Bulk import cards from markdown
af topic import-md --file cards.md --project "Math"
af topic import-md --stdin --project "Math" --name "Algebra"
af topic show "Math/Algebra" --cards --json

Plugins

Plugins turn ATLAS:Face into a platform.

Built-in plugins currently include Gamification, Brain Training, Knowledge Universe, Adventure Log, Routine Planner, Daily Focus, Slideshow, Infinite Canvas, Scratchpad, and First Principles. Community plugins use a manifest, an entry module, optional styles, permissions, lifecycle hooks, and a public API contract.

Minimal plugin shape
my-plugin/
  manifest.json
  plugin.js
  README.md
  styles.css

Plugin lifecycle

  • activate(ctx) runs when the plugin loads.
  • deactivate() cleans up when it unloads.
  • onAppReady() runs after the app finishes initialization.
  • api can expose functions to other plugins.

Plugin context

Plugins receive app state, IPC and notification services, event subscription helpers, permission checks, timers that auto-clean on unload, command and keybind registration, and an optional DOM container.

Template workflow
git clone https://github.com/Resistance-Labs-Tech/atlasface-plugins.git
cd atlasface-plugins
cp -r _template plugins/my-plugin
node scripts/validate-manifest.mjs plugins/my-plugin/manifest.json

Settings and customization

Make the system as quiet or as powerful as you want.

The feature profile system lets you choose how much of ATLAS:Face is visible.
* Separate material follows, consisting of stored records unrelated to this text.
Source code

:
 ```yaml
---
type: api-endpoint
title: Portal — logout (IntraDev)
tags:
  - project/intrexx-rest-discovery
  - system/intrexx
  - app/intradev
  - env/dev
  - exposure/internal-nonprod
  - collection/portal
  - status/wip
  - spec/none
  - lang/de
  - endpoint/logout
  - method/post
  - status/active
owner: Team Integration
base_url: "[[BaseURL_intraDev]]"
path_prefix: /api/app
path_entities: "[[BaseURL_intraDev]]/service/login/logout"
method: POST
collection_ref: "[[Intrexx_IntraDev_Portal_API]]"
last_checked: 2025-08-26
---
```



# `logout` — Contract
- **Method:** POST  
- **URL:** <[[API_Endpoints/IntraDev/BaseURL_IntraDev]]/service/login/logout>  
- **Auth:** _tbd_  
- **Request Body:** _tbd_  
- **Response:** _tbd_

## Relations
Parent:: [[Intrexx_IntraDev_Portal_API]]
Use Study Session for source-first studying, Essentials for flashcards and notes, Balanced for core tools plus goals and light progress features, Power User for everything, or Custom to toggle features one by one.

Feature profilesControl whether advanced tools like marketplace, canvas, AI tools, graph, tasks, routines, and viewers are visible.
Theme CreatorDesign and customize app themes instead of accepting one fixed look.
Keyboard shortcutsAssign quick access to tools through settings.
Vault locationChoose where vault folders and topic markdown files live on disk.
Spaced repetition settingsSet review-session card limits and manage ignored cards.
Obsidian syncConfigure vault path, cards folder, daily notes folder, watch mode, flashcard callouts, and routine/task sync to daily notes.
Discord Rich PresenceOptionally show study activity on your Discord profile.

Start small, then let the system grow.

Open one source, make a few cards, write the messy notes, and let ATLAS:Face connect the rest over time. The power tools are there when you need them, but the app starts with the oldest useful loop: read, think, remember, return.